Sorcières : la puissance invaincue des femmes de Mona Chollet

On 12 mars 2021 by Marie

Je devais avoir 8-9 ans quand nous sommes allés à Oudewater aux Pays-Bas et que je me suis faite peser. C’était l’attraction du musée. Se faire peser et recevoir le certificat que nous ne sommes pas des sorcières/sorciers. Je dois encore avoir mon certificat quelque part. Je me souviens que je trouvais cette histoire de chasses aux sorcières étrange et surréaliste, mais sans plus. A part Ma sorcière bien-aimée, dont le nez m’amusait, les images de sorcières auxquelles j’étais confrontée n’étaient pas positives. J’ai grandi avec une méfiance de ces figures et du concept vague qu’est la sorcellerie.

Quand Mona Chollet a présenté son livre à la Grande Librairie, j’ai été intriguée par le sujet et son entretien. Quelques années plus tard, j’ai enfin le livre entre les mains et je ne le lâche plus…

Pour Chollet, la figure de la sorcière est positive et incarne la femme affranchie de toute domination, celle qui montre la voie aux autres. Dans son introduction, elle présente les chasses aux sorcières des 16ème et 17ème siècles. Elle montre ensuite comment ces évènements et l’imaginaire qui en découle ont contribué à façonner notre monde (en Europe et aux Etats-Unis) et notre représentation des femmes. Si elle survole dans ces premières pages la façon dont la figure de la sorcière a été réappropriée et revendiquée au fil des ans, le but de son livre est essentiellement « d’explorer la postérité des chasses aux sorcières en Europe et aux Etats-Unis » (34) en abordant quatre facettes de cette histoire, liées à l’identité des femmes, à savoir :

  • l’indépendance féminine
  • la criminalisation de la contraception et de l’avortement
  • l’image négative de la vieille femme
  • une nouvelle conception du savoir mise en place 

1. L’indépendance féminine

Dans le 1er chapitre, intitulé « Une vie à soi. Le fléau de l’indépendance féminine », Chollet décrit comment la femme indépendante et autonome fait peur et continue de poser problème dans la société. 

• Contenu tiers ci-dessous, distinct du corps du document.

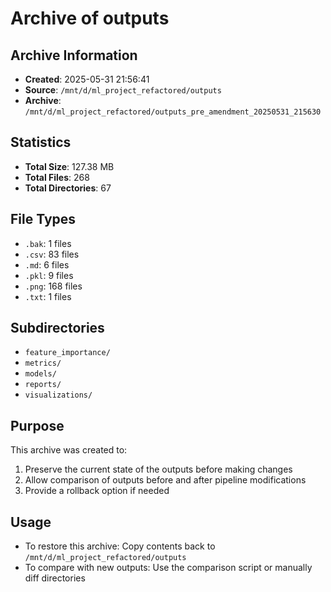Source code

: # Archive of outputs

## Archive Information
- **Created**: 2025-05-31 21:56:41
- **Source**: `/mnt/d/ml_project_refactored/outputs`
- **Archive**: `/mnt/d/ml_project_refactored/outputs_pre_amendment_20250531_215630`

## Statistics
- **Total Size**: 127.38 MB
- **Total Files**: 268
- **Total Directories**: 67

## File Types
- `.bak`: 1 files
- `.csv`: 83 files
- `.md`: 6 files
- `.pkl`: 9 files
- `.png`: 168 files
- `.txt`: 1 files

## Subdirectories
- `feature_importance/`
- `metrics/`
- `models/`
- `reports/`
- `visualizations/`

## Purpose
This archive was created to:
1. Preserve the current state of the outputs before making changes
2. Allow comparison of outputs before and after pipeline modifications
3. Provide a rollback option if needed

## Usage
- To restore this archive: Copy contents back to `/mnt/d/ml_project_refactored/outputs`
- To compare with new outputs: Use the comparison script or manually diff directories
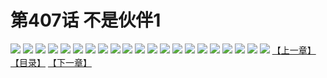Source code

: # 第407话 不是伙伴1
![](https://s2.baozimh.com/scomic/sanyanxiaotianlu-samanhua/0/407-14p5/1.jpg)
![](https://s2.baozimh.com/scomic/sanyanxiaotianlu-samanhua/0/407-14p5/2.jpg)
![](https://s2.baozimh.com/scomic/sanyanxiaotianlu-samanhua/0/407-14p5/3.jpg)
![](https://s2.baozimh.com/scomic/sanyanxiaotianlu-samanhua/0/407-14p5/4.jpg)
![](https://s2.baozimh.com/scomic/sanyanxiaotianlu-samanhua/0/407-14p5/5.jpg)
![](https://s2.baozimh.com/scomic/sanyanxiaotianlu-samanhua/0/407-14p5/6.jpg)
![](https://s2.baozimh.com/scomic/sanyanxiaotianlu-samanhua/0/407-14p5/7.jpg)
![](https://s2.baozimh.com/scomic/sanyanxiaotianlu-samanhua/0/407-14p5/8.jpg)
![](https://s2.baozimh.com/scomic/sanyanxiaotianlu-samanhua/0/407-14p5/9.jpg)
![](https://s2.baozimh.com/scomic/sanyanxiaotianlu-samanhua/0/407-14p5/10.jpg)
![](https://s2.baozimh.com/scomic/sanyanxiaotianlu-samanhua/0/407-14p5/11.jpg)
![](https://s2.baozimh.com/scomic/sanyanxiaotianlu-samanhua/0/407-14p5/12.jpg)
![](https://s2.baozimh.com/scomic/sanyanxiaotianlu-samanhua/0/407-14p5/13.jpg)
![](https://s2.baozimh.com/scomic/sanyanxiaotianlu-samanhua/0/407-14p5/14.jpg)
![](https://s2.baozimh.com/scomic/sanyanxiaotianlu-samanhua/0/407-14p5/15.jpg)
![](https://s2.baozimh.com/scomic/sanyanxiaotianlu-samanhua/0/407-14p5/16.jpg)
![](https://s2.baozimh.com/scomic/sanyanxiaotianlu-samanhua/0/407-14p5/17.jpg)
![](https://s2.baozimh.com/scomic/sanyanxiaotianlu-samanhua/0/407-14p5/18.jpg)
![](https://s2.baozimh.com/scomic/sanyanxiaotianlu-samanhua/0/407-14p5/19.jpg)
![](https://s2.baozimh.com/scomic/sanyanxiaotianlu-samanhua/0/407-14p5/20.jpg)
![](https://s2.baozimh.com/scomic/sanyanxiaotianlu-samanhua/0/407-14p5/21.jpg)
[【上一章】](./407.md)
[【目录】](./README.md)
[【下一章】](./409.md)
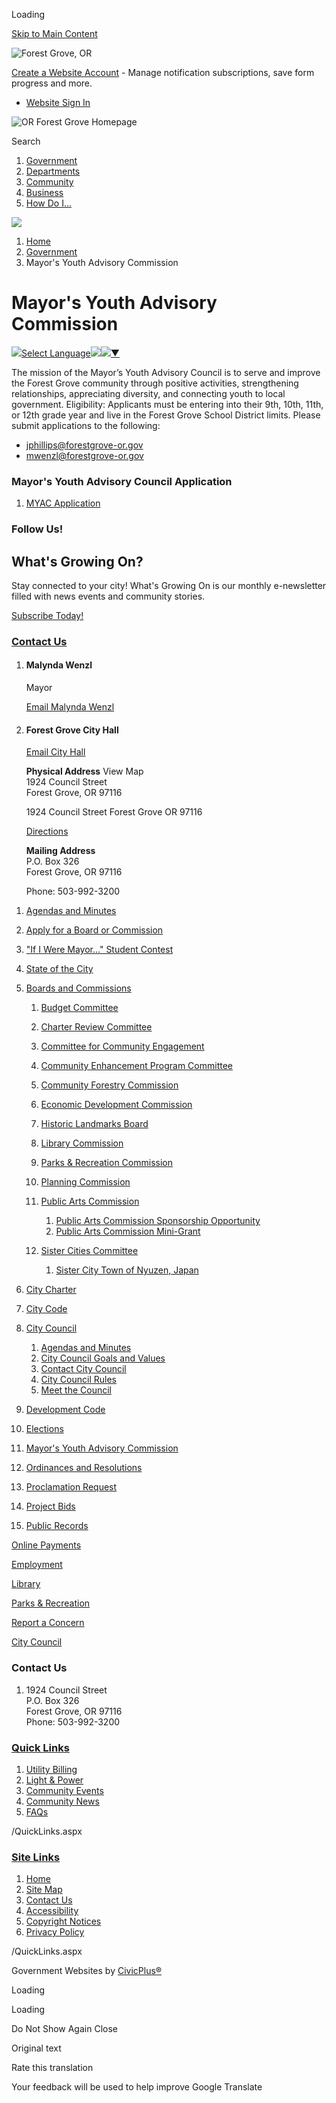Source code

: Loading

[Skip to Main Content](https://www.forestgrove-or.gov/600/Mayors-Youth-Advisory-Commission/)

![Forest Grove, OR](https://www.forestgrove-or.gov/ImageRepository/Document?documentID=27)

[Create a Website Account](https://www.forestgrove-or.gov/MyAccount/ProfileCreate) - Manage notification subscriptions, save form progress and more.   

- [Website Sign In](https://www.forestgrove-or.gov/MyAccount)

![OR Forest Grove Homepage](https://www.forestgrove-or.gov/ImageRepository/Document?documentID=73)

Search

1. [Government](https://www.forestgrove-or.gov/27/Government)
2. [Departments](https://www.forestgrove-or.gov/101/Departments)
3. [Community](https://www.forestgrove-or.gov/31/Community)
4. [Business](https://www.forestgrove-or.gov/35/Business)
5. [How Do I...](https://www.forestgrove-or.gov/9/How-Do-I)

<!--THE END-->

![](https://www.forestgrove-or.gov/ImageRepository/Document?documentID=74)

1. [Home](https://www.forestgrove-or.gov)
2. [Government](https://www.forestgrove-or.gov/27/Government)
3. Mayor's Youth Advisory Commission

# Mayor's Youth Advisory Commission

![](https://www.google.com/images/cleardot.gif)[Select Language![](https://www.google.com/images/cleardot.gif)​![](https://www.google.com/images/cleardot.gif)▼](https://www.forestgrove-or.gov/600/Mayors-Youth-Advisory-Commission)

The mission of the Mayor’s Youth Advisory Council is to serve and improve the Forest Grove community through positive activities, strengthening relationships, appreciating diversity, and connecting youth to local government. Eligibility: Applicants must be entering into their 9th, 10th, 11th, or 12th grade year and live in the Forest Grove School District limits. Please submit applications to the following:

- [jphillips@forestgrove-or.gov](mailto:jphillips@forestgrove-or.gov)
- [mwenzl@forestgrove-or.gov](mailto:mwenzl@forestgrove-or.gov)

### Mayor's Youth Advisory Council Application

1. [MYAC Application](https://www.forestgrove-or.gov/DocumentCenter/View/2786/MYAC-Application)

### Follow Us!

## What's Growing On?

Stay connected to your city! What's Growing On is our monthly e-newsletter filled with news events and community stories.

[Subscribe Today!](https://mailchi.mp/forestgrove-or/whats-growing-on)

### [Contact Us](https://www.forestgrove-or.gov/FormCenter/Contact-Us-Form-27/Contact-Us-92)

1. #### Malynda Wenzl
   
   Mayor
   
   [Email Malynda Wenzl](mailto:mwenzl@forestgrove-or.gov)
2. #### Forest Grove City Hall
   
   [Email City Hall](mailto:info@forestgrove-or.gov)
   
   **Physical Address** View Map  
   1924 Council Street  
   Forest Grove, OR 97116
   
   1924 Council Street Forest Grove OR 97116
   
   [Directions](https://www.google.com/maps/place/1924+Council+Street++Forest+Grove+OR+97116 "Open location on Google Maps")
   
   **Mailing Address**  
   P.O. Box 326  
   Forest Grove, OR 97116
   
   Phone: 503-992-3200

<!--THE END-->

01. [Agendas and Minutes](https://forestgroveor.portal.civicclerk.com)
02. [Apply for a Board or Commission](https://www.forestgrove-or.gov/353/Apply-for-a-Board-or-Commission)
03. ["If I Were Mayor..." Student Contest](https://www.forestgrove-or.gov/605/If-I-Were-Mayor-Student-Contest)
04. [State of the City](https://www.forestgrove-or.gov/704/State-of-the-City)
05. [Boards and Commissions](https://www.forestgrove-or.gov/352/Boards-and-Commissions)
    
    01. [Budget Committee](https://www.forestgrove-or.gov/354/Budget-Committee)
    02. [Charter Review Committee](https://www.forestgrove-or.gov/355/Charter-Review-Committee)
    03. [Committee for Community Engagement](https://www.forestgrove-or.gov/356/Committee-for-Community-Engagement)
    04. [Community Enhancement Program Committee](https://www.forestgrove-or.gov/357/Community-Enhancement-Program-Committee)
    05. [Community Forestry Commission](https://www.forestgrove-or.gov/360/Community-Forestry-Commission)
    06. [Economic Development Commission](https://www.forestgrove-or.gov/485/Economic-Development-Commission)
    07. [Historic Landmarks Board](https://www.forestgrove-or.gov/361/Historic-Landmarks-Board)
    08. [Library Commission](https://www.forestgrove-or.gov/366/Library-Commission)
    09. [Parks &amp; Recreation Commission](https://www.forestgrove-or.gov/367/Parks-Recreation-Commission)
    10. [Planning Commission](https://www.forestgrove-or.gov/368/Planning-Commission)
    11. [Public Arts Commission](https://www.forestgrove-or.gov/369/Public-Arts-Commission)
        
        1. [Public Arts Commission Sponsorship Opportunity](https://www.forestgrove-or.gov/665/Public-Arts-Commission-Sponsorship-Oppor)
        2. [Public Arts Commission Mini-Grant](https://www.forestgrove-or.gov/666/Public-Arts-Commission-Mini-Grant)
    12. [Sister Cities Committee](https://www.forestgrove-or.gov/374/Sister-Cities-Committee)
        
        1. [Sister City Town of Nyuzen, Japan](https://www.forestgrove-or.gov/375/Sister-City-Town-of-Nyuzen-Japan)
06. [City Charter](https://codelibrary.amlegal.com/codes/forestgrove/latest/forestgrove_or/0-0-0-6)
07. [City Code](https://www.forestgrove-or.gov/487/City-Code)
08. [City Council](https://www.forestgrove-or.gov/365/City-Council)
    
    1. [Agendas and Minutes](https://forestgroveor.portal.civicclerk.com/?category_id=26)
    2. [City Council Goals and Values](https://www.forestgrove-or.gov/490/City-Council-Goals-and-Values)
    3. [Contact City Council](https://www.forestgrove-or.gov/491/Contact-City-Council)
    4. [City Council Rules](https://www.forestgrove-or.gov/492/City-Council-Rules)
    5. [Meet the Council](https://www.forestgrove-or.gov/611/Meet-the-Council)
09. [Development Code](https://codelibrary.amlegal.com/codes/forestgrove/latest/forestgrovedev_or/0-0-0-4)
10. [Elections](https://www.forestgrove-or.gov/362/Elections)
11. [Mayor's Youth Advisory Commission](https://www.forestgrove-or.gov/600/Mayors-Youth-Advisory-Commission)
12. [Ordinances and Resolutions](https://www.forestgrove-or.gov/625/Ordinances-and-Resolutions)
13. [Proclamation Request](https://www.forestgrove-or.gov/660/Proclamation-Request)
14. [Project Bids](https://www.forestgrove-or.gov/293/Project-Bids)
15. [Public Records](https://www.forestgrove-or.gov/363/Public-Records)

[Online Payments](https://www.municipalonlinepayments.com/forestgroveor)

[Employment](https://www.governmentjobs.com/careers/forestgrove)

[Library](https://www.forestgrove-or.gov/176/Library)

[Parks &amp; Recreation](https://www.forestgrove-or.gov/243/Parks-Recreation)

[Report a Concern](https://www.forestgrove-or.gov/618/Report-a-Concern)

[City Council](https://www.forestgrove-or.gov/365/City-Council)

### Contact Us

1. 1924 Council Street  
   P.O. Box 326  
   Forest Grove, OR 97116  
   Phone: 503-992-3200

### [Quick Links](https://www.forestgrove-or.gov/QuickLinks.aspx?CID=15)

1. [Utility Billing](https://www.forestgrove-or.gov/459/Utility-Billing)
2. [Light &amp; Power](https://www.forestgrove-or.gov/204/Light-Power)
3. [Community Events](https://www.forestgrove-or.gov/Calendar.aspx)
4. [Community News](https://www.forestgrove-or.gov/CivicAlerts.aspx)
5. [FAQs](https://www.forestgrove-or.gov/FAQ.aspx)

/QuickLinks.aspx

### [Site Links](https://www.forestgrove-or.gov/QuickLinks.aspx?CID=16)

1. [Home](https://www.forestgrove-or.gov)
2. [Site Map](https://www.forestgrove-or.gov/sitemap)
3. [Contact Us](https://www.forestgrove-or.gov/directory.aspx)
4. [Accessibility](https://www.forestgrove-or.gov/accessibility)
5. [Copyright Notices](https://www.forestgrove-or.gov/copyright)
6. [Privacy Policy](https://www.forestgrove-or.gov/privacy)

/QuickLinks.aspx

Government Websites by [CivicPlus®](https://connect.civicplus.com/referral)

Loading

Loading

Do Not Show Again Close

Original text

Rate this translation

Your feedback will be used to help improve Google Translate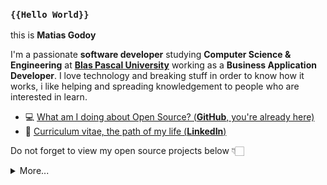 ### `{{Hello World}}`


this is **Matias Godoy**

I'm a passionate **software developer** studying **Computer Science & Engineering** at [**Blas Pascal University**](https://www.ubp.edu.ar/carreras/informatica/) working as a **Business Application Developer**.
I love technology and breaking stuff in order to know how it works, i like helping and spreading knowledgement to people who are interested in learn.

- 💻  [What am I doing about Open Source? (**GitHub**, you're already here)](https://github.com/f)
- 🏹  [Curriculum vitae, the path of my life (**LinkedIn**)](https://www.linkedin.com/in/matigodoy/)

Do not forget to view my open source projects below 👇🏻

<details>
  <summary>More...</summary>
  <img src="https://github-readme-stats.vercel.app/api?username=matigodoy&show_icons=true&count_private=true&theme=dark" />
</details>
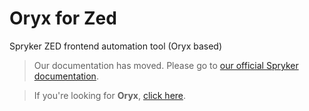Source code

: # Oryx for Zed

Spryker ZED frontend automation tool (Oryx based)

> Our documentation has moved. Please go to [our official Spryker documentation](https://documentation.spryker.com/front-end_developer_guide/zed/oryx/oryx-for-zed.htm).

> If you're looking for **Oryx**, [click here](https://github.com/spryker/oryx).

« L’autonomie, contrairement à ce que veut faire croire aujourd’hui le chantage de la « revanche », ne signifie pas l’absence de liens, mais la possibilité de nouer des liens qui respectent notre intégrité, notre libre arbitre, qui favorisent notre épanouissement au lieu de l’entraver, et cela quel que soit notre mode de vie, seule ou en couple, avec ou sans enfants » (70).

Mona Chollet

Elle considère d’abord la femme célibataire qui incarne la forme d’indépendance la plus visible, la plus évidente. La vie de la journaliste féministe Gloria Steinem (1934-) montre entre autre comment il est difficile pour certains d’imaginer la vie d’une femme qui n’est ni en couple, ni mère. La femme reste souvent associée à son statut (cf. mademoiselle-madame). Une femme qui souhaite tracer son chemin seule risque d’être considérée comme « pathétique » et « triste » et est souvent associée à la figure de la sorcière (on pense notamment au cliché de la « fille à chat »). Et si les bûchers ne sont plus à l’ordre du jour, Chollet dénonce comment certaines pratiques, certains discours misérabilistes ou condamnatoires tentent de décrédibiliser ces femmes. 

La femme en couple peut aussi aspirer à cette indépendance. L’image du vol nocturne de la sorcière illustre ce désir d’indépendance, perçue comme se faisant au nez et à la barbe du conjoint. Pour cette femme, d’autres défis sont présents. D’une part, elle risque plus facilement d’être « fondue » ; son identité est susceptible d’être brouillée avec son statut d’épouse, mère ou autre. D’autre part, la charge du foyer écope encore bien souvent aux femmes, même dans des couples « progressistes ». 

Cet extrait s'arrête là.